Step 6: Implement Data Storage Agent

Create custom_agents/data_storage_agent.py:

custom_agents/data_storage_agent.py
from typing import Dict, Any, Optional
import json
import csv
import sqlite3
from pathlib import Path
from datetime import datetime
import pandas as pd
from agentmap.agents.base_agent import BaseAgent

class DataStorageAgent(BaseAgent):
"""
Stores processed data in multiple formats.

Supports JSON, CSV, and SQLite database storage.
"""

def __init__(self, name, prompt, context=None, logger=None,
execution_tracker_service=None, state_adapter_service=None):
super().__init__(name, prompt, context, logger,
execution_tracker_service, state_adapter_service)

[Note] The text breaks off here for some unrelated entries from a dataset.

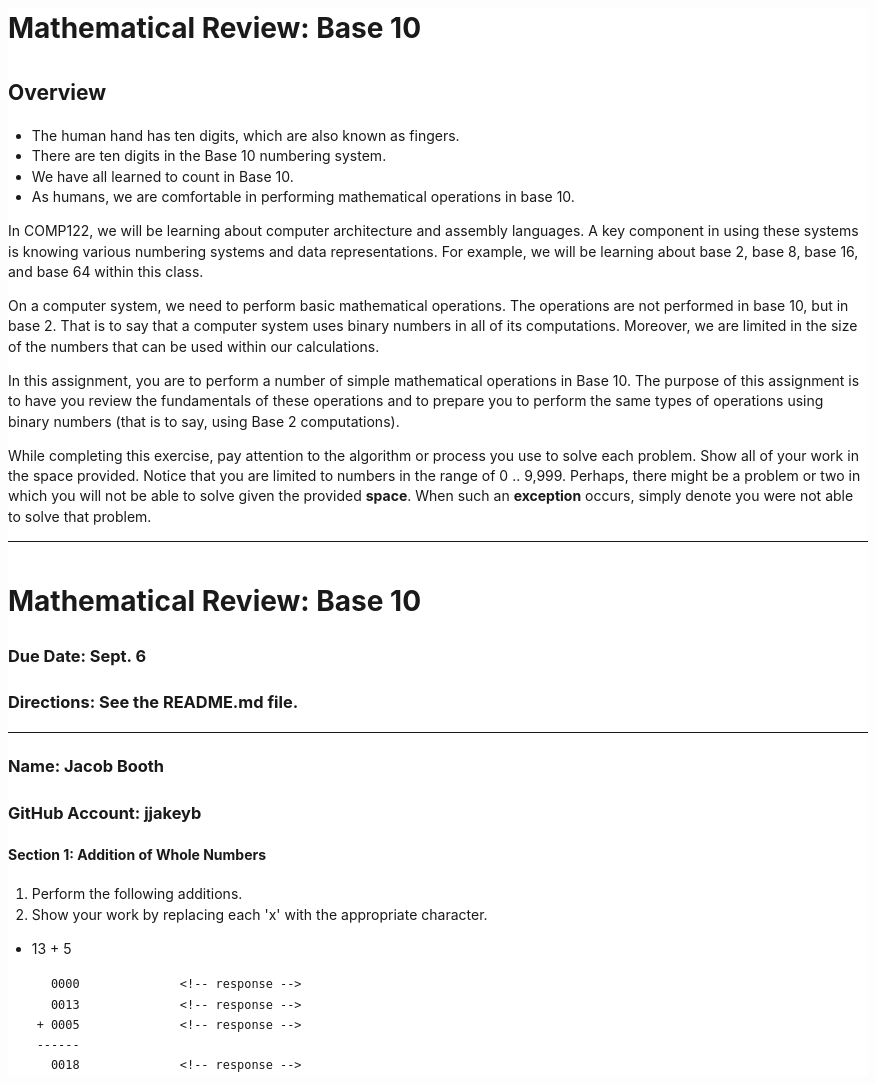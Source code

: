 # Mathematical Review: Base 10

## Overview
  * The human hand has ten digits, which are also known as fingers.
  * There are ten digits in the Base 10 numbering system.
  * We have all learned to count in Base 10.
  * As humans, we are comfortable in performing mathematical operations in base 10.

In COMP122, we will be learning about computer architecture and assembly languages. A key component in using these systems is knowing various numbering systems and data representations. For example, we will be learning about base 2, base 8, base 16, and base 64 within this class.

On a computer system, we need to perform basic mathematical operations. The operations are not performed in base 10, but in base 2. That is to say that a computer system uses binary numbers in all of its computations. Moreover, we are limited in the size of the numbers that can be used within our calculations.

In this assignment, you are to perform a number of simple mathematical operations in Base 10. The purpose of this assignment is to have you review the fundamentals of these operations and to prepare you to perform the same types of operations using binary numbers (that is to say, using Base 2 computations).

While completing this exercise, pay attention to the algorithm or process you use to solve each problem. Show all of your work in the space provided. Notice that you are limited to numbers in the range of 0 .. 9,999. Perhaps, there might be a problem or two in which you will not be able to solve given the provided <b>space</b>. When such an <b>exception</b> occurs, simply denote you were not able to solve that problem.

---
# Mathematical Review: Base 10
### Due Date: Sept. 6
### Directions: See the README.md file.
---
### Name: Jacob Booth                         
### GitHub Account: jjakeyb                     

#### Section 1: Addition of Whole Numbers
   1. Perform the following additions.
   1. Show your work by replacing each 'x' with the appropriate character.

   * 13 + 5
   ```
         0000              <!-- response -->
         0013              <!-- response -->
       + 0005              <!-- response -->
       ------
         0018              <!-- response -->
   ```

def process(self, inputs: Dict[str, Any]) -> Any:
"""
Store integrated data in configured formats.

Args:
inputs: Dictionary containing 'combined_data' and 'analysis_report'

Returns:
Storage results and file paths
"""
combined_data = inputs.get("combined_data", {})
analysis_report = inputs.get("analysis_report", "")

if not combined_data:
return {
"success": False,
"error": "No data to store",
"files_created": []
}

try:
# Get storage configuration from context or use defaults
storage_config = self.context.get("storage", {
"formats": ["json", "csv"],
"output_directory": "data/api_results",
"backup_enabled": False
})

# Create output directory
output_dir = Path(storage_config.get("output_directory", "data/api_results"))
output_dir.mkdir(parents=True, exist_ok=True)

# Generate timestamp for file naming
timestamp = datetime.now().strftime("%Y%m%d_%H%M%S")

storage_results = {
"success": True,
"files_created": [],
"storage_metadata": {
"timestamp": timestamp,
"output_directory": str(output_dir),
"formats_requested": storage_config.get("formats", [])
}
}

# Store in each requested format
formats = storage_config.get("formats", ["json"])

if "json" in formats:
json_result = self._store_json(combined_data, analysis_report, output_dir, timestamp)
storage_results["files_created"].extend(json_result)

if "csv" in formats:
csv_result = self._store_csv(combined_data, output_dir, timestamp)
storage_results["files_created"].extend(csv_result)

if "sqlite" in formats or "database" in formats:
db_result = self._store_database(combined_data, analysis_report, output_dir, timestamp)
storage_results["files_created"].extend(db_result)

# Create backup if enabled
if storage_config.get("backup_enabled", False):
backup_result = self._create_backup(storage_results["files_created"], output_dir, timestamp)
storage_results["backup_created"] = backup_result

# Generate summary
storage_results["summary"] = self._generate_storage_summary(storage_results)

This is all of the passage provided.